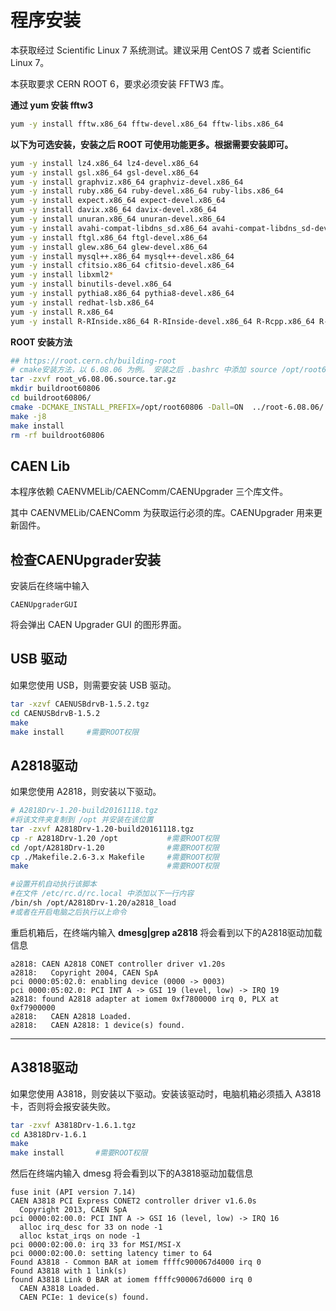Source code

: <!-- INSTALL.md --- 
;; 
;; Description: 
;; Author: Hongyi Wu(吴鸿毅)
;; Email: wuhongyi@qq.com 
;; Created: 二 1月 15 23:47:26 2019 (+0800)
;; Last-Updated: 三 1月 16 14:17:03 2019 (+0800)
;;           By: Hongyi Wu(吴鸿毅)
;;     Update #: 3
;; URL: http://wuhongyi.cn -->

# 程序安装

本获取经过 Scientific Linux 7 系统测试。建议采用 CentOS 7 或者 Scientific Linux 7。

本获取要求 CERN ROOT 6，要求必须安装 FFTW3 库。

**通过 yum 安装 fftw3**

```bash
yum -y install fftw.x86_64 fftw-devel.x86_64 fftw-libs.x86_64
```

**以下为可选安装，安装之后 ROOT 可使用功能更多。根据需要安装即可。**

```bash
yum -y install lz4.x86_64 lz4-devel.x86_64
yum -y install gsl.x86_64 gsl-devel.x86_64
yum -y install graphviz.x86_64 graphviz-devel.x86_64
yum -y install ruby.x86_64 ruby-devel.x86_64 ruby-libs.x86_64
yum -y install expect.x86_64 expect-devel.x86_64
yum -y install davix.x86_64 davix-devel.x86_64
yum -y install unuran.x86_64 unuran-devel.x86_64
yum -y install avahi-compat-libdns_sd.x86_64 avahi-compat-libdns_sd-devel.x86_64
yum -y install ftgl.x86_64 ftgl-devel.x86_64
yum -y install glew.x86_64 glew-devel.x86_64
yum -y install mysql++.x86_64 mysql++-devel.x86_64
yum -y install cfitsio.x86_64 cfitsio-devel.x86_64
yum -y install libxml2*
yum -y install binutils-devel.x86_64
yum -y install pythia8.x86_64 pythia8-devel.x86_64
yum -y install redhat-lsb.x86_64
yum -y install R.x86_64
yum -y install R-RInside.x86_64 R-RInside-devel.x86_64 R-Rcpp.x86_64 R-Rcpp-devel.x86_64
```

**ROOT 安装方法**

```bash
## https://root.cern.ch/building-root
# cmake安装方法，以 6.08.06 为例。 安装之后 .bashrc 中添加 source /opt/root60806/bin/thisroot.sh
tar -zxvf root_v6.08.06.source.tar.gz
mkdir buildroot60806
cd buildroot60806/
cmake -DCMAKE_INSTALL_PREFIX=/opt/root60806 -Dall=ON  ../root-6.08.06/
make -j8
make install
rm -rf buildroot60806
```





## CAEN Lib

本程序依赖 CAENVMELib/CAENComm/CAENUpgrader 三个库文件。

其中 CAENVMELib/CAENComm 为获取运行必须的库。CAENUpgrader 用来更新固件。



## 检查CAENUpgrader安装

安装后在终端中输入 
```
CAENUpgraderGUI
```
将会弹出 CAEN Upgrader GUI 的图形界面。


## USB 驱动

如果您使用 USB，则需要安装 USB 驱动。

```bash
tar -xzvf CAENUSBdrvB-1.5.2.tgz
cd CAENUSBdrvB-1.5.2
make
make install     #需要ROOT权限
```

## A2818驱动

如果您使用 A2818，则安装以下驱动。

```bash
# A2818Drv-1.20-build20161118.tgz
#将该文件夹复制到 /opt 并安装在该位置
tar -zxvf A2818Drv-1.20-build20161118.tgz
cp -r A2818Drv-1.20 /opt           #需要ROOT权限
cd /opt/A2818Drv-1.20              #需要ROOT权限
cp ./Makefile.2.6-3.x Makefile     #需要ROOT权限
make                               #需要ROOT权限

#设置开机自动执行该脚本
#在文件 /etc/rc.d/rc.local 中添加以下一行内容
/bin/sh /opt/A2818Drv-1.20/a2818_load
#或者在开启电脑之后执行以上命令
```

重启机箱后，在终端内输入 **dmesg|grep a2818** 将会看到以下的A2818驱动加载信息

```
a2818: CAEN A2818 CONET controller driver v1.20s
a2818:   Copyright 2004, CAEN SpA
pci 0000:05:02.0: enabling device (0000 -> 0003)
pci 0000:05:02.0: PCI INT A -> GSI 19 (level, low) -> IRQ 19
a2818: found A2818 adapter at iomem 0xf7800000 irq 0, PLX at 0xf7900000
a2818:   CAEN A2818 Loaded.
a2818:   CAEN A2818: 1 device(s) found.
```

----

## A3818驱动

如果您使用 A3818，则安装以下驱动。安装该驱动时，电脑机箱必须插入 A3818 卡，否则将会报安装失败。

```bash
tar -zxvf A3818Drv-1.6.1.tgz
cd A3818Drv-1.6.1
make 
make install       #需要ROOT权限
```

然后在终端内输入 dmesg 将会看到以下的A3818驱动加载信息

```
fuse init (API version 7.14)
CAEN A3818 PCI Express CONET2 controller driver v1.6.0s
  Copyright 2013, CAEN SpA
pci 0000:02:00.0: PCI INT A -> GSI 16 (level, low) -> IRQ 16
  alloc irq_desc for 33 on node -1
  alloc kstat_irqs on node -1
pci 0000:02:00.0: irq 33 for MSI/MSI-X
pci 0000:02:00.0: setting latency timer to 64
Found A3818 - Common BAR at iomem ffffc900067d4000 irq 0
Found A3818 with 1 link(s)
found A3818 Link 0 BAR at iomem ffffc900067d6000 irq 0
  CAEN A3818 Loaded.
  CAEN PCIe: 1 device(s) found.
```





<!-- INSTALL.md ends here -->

────

**Goal of the exercise**
Exact reproduction of the entries above is what's needed; images stay out.

**Output of the exercise**
Source code

: <!-- INSTALL.md --- 
;; 
;; Description: 
;; Author: Hongyi Wu(吴鸿毅)
;; Email: wuhongyi@qq.com 
;; Created: 二 1月 15 23:47:26 2019 (+0800)
;; Last-Updated: 三 1月 16 14:17:03 2019 (+0800)
;;           By: Hongyi Wu(吴鸿毅)
;;     Update #: 3
;; URL: http://wuhongyi.cn -->

# 程序安装

本获取经过 Scientific Linux 7 系统测试。建议采用 CentOS 7 或者 Scientific Linux 7。

本获取要求 CERN ROOT 6，要求必须安装 FFTW3 库。

**通过 yum 安装 fftw3**

```bash
yum -y install fftw.x86_64 fftw-devel.x86_64 fftw-libs.x86_64
```

**以下为可选安装，安装之后 ROOT 可使用功能更多。根据需要安装即可。**

```bash
yum -y install lz4.x86_64 lz4-devel.x86_64
yum -y install gsl.x86_64 gsl-devel.x86_64
yum -y install graphviz.x86_64 graphviz-devel.x86_64
yum -y install ruby.x86_64 ruby-devel.x86_64 ruby-libs.x86_64
yum -y install expect.x86_64 expect-devel.x86_64
yum -y install davix.x86_64 davix-devel.x86_64
yum -y install unuran.x86_64 unuran-devel.x86_64
yum -y install avahi-compat-libdns_sd.x86_64 avahi-compat-libdns_sd-devel.x86_64
yum -y install ftgl.x86_64 ftgl-devel.x86_64
yum -y install glew.x86_64 glew-devel.x86_64
yum -y install mysql++.x86_64 mysql++-devel.x86_64
yum -y install cfitsio.x86_64 cfitsio-devel.x86_64
yum -y install libxml2*
yum -y install binutils-devel.x86_64
yum -y install pythia8.x86_64 pythia8-devel.x86_64
yum -y install redhat-lsb.x86_64
yum -y install R.x86_64
yum -y install R-RInside.x86_64 R-RInside-devel.x86_64 R-Rcpp.x86_64 R-Rcpp-devel.x86_64
```

**ROOT 安装方法**

```bash
## https://root.cern.ch/building-root
# cmake安装方法，以 6.08.06 为例。 安装之后 .bashrc 中添加 source /opt/root60806/bin/thisroot.sh
tar -zxvf root_v6.08.06.source.tar.gz
mkdir buildroot60806
cd buildroot60806/
cmake -DCMAKE_INSTALL_PREFIX=/opt/root60806 -Dall=ON  ../root-6.08.06/
make -j8
make install
rm -rf buildroot60806
```





## CAEN Lib

本程序依赖 CAENVMELib/CAENComm/CAENUpgrader 三个库文件。

其中 CAENVMELib/CAENComm 为获取运行必须的库。CAENUpgrader 用来更新固件。



## 检查CAENUpgrader安装

安装后在终端中输入 
```
CAENUpgraderGUI
```
将会弹出 CAEN Upgrader GUI 的图形界面。


## USB 驱动

如果您使用 USB，则需要安装 USB 驱动。

```bash
tar -xzvf CAENUSBdrvB-1.5.2.tgz
cd CAENUSBdrvB-1.5.2
make
make install     #需要ROOT权限
```

## A2818驱动

如果您使用 A2818，则安装以下驱动。

```bash
# A2818Drv-1.20-build20161118.tgz
#将该文件夹复制到 /opt 并安装在该位置
tar -zxvf A2818Drv-1.20-build20161118.tgz
cp -r A2818Drv-1.20 /opt           #需要ROOT权限
cd /opt/A2818Drv-1.20              #需要ROOT权限
cp ./Makefile.2.6-3.x Makefile     #需要ROOT权限
make                               #需要ROOT权限

#设置开机自动执行该脚本
#在文件 /etc/rc.d/rc.local 中添加以下一行内容
/bin/sh /opt/A2818Drv-1.20/a2818_load
#或者在开启电脑之后执行以上命令
```

重启机箱后，在终端内输入 **dmesg|grep a2818** 将会看到以下的A2818驱动加载信息

```
a2818: CAEN A2818 CONET controller driver v1.20s
a2818:   Copyright 2004, CAEN SpA
pci 0000:05:02.0: enabling device (0000 -> 0003)
pci 0000:05:02.0: PCI INT A -> GSI 19 (level, low) -> IRQ 19
a2818: found A2818 adapter at iomem 0xf7800000 irq 0, PLX at 0xf7900000
a2818:   CAEN A2818 Loaded.
a2818:   CAEN A2818: 1 device(s) found.
```

----

## A3818驱动

如果您使用 A3818，则安装以下驱动。安装该驱动时，电脑机箱必须插入 A3818 卡，否则将会报安装失败。

```bash
tar -zxvf A3818Drv-1.6.1.tgz
cd A3818Drv-1.6.1
make 
make install       #需要ROOT权限
```

然后在终端内输入 dmesg 将会看到以下的A3818驱动加载信息

```
fuse init (API version 7.14)
CAEN A3818 PCI Express CONET2 controller driver v1.6.0s
  Copyright 2013, CAEN SpA
pci 0000:02:00.0: PCI INT A -> GSI 16 (level, low) -> IRQ 16
  alloc irq_desc for 33 on node -1
  alloc kstat_irqs on node -1
pci 0000:02:00.0: irq 33 for MSI/MSI-X
pci 0000:02:00.0: setting latency timer to 64
Found A3818 - Common BAR at iomem ffffc900067d4000 irq 0
Found A3818 with 1 link(s)
found A3818 Link 0 BAR at iomem ffffc900067d6000 irq 0
  CAEN A3818 Loaded.
  CAEN PCIe: 1 device(s) found.
```





<!-- INSTALL.md ends here -->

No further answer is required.